Gore should not be the centerpiece of any discussion of climate science because he is not a scientist nor does he claim to be.  He is, however, filling the role as the country’s leading climate journalist because the status quo media have utterly dropped the ball on the subject with their he-said/she-said stove-piped personality-driven stories, which continue even today (see Must-read (again) study: How the press bungles its coverage of climate economics – “The media’s decision to play the stenographer role helped opponents of climate action stifle progress.” and countless examples in CP’s media category – and, yes, deniers, I am using the word “countless” figuratively here).
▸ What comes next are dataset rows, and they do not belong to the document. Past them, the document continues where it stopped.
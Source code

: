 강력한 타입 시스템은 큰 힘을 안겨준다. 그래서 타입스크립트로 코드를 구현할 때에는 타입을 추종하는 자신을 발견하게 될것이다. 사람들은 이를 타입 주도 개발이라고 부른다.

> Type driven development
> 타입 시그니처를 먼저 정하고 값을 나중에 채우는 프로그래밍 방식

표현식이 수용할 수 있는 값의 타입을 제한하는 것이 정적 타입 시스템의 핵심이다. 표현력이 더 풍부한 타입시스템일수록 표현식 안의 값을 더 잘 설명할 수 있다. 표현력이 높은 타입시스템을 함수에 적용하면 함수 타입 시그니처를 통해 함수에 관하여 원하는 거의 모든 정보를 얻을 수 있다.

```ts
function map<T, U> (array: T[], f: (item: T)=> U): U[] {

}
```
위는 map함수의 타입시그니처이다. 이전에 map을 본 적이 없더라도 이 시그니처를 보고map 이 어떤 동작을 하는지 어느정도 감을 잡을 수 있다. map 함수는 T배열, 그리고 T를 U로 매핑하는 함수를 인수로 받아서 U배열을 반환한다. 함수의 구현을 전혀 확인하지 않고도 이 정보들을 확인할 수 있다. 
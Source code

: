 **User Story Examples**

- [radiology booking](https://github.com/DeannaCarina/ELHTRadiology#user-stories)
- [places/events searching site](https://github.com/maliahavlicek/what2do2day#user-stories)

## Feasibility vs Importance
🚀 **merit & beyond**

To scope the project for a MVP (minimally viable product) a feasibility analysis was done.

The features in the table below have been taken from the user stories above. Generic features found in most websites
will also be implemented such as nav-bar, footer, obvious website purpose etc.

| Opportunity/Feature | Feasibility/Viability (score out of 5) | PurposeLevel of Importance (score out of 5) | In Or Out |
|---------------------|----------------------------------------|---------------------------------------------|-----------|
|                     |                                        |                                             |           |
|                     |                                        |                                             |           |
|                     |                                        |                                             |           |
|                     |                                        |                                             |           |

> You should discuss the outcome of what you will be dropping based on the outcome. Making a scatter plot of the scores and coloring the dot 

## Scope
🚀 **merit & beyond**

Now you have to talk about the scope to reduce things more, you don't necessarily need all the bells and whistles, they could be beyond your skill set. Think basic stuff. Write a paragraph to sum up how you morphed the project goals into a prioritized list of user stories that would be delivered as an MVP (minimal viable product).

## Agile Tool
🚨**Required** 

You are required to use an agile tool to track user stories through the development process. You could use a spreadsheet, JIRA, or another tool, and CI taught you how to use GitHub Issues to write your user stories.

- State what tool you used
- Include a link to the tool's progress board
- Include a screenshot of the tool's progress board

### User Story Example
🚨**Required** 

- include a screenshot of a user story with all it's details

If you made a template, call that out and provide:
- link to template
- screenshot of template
Like any journalist, Gore occasionally makes statements one can quibble with, but compared to 99.9% of the reporters writing on the subject, his careful word choice, his knowledge of the subject, and his basic premises are are dead on.  But because deniers like Roger Pielke, Jr. dislike how Gore has elevated this issue, they often misrepresent what he said in order to attack him – and those misrepresentations have then become circulated as fact, and before you know it even serious journalists like the NYT‘s Andy Revkin are repeating them (see Unstaining Al Gore’s good name 2: He is not “guilty of inaccuracies and overstatements” and is owed a correction and apology by the New York Times).

4)  Blogging journalists.  Now that global warming and clean energy have become a first-tier political issue, every major journalist is writing about it.  My unsolicited advice: This is the story of the century, so you should be writing about it, but it has many mine fields so please do your homework before opining on it.  If you end up being as technically accurate and strategically correct as Al Gore, you will have distinguished yourself among every other major journalist writing on this subject.

One of the plus sides of blogging, of course, is that you can quickly correct yourself, as Fallows has done.  Now that he is back in DC, perhaps I’ll be able to get an interview or post from him on what he learned after his long stay in China.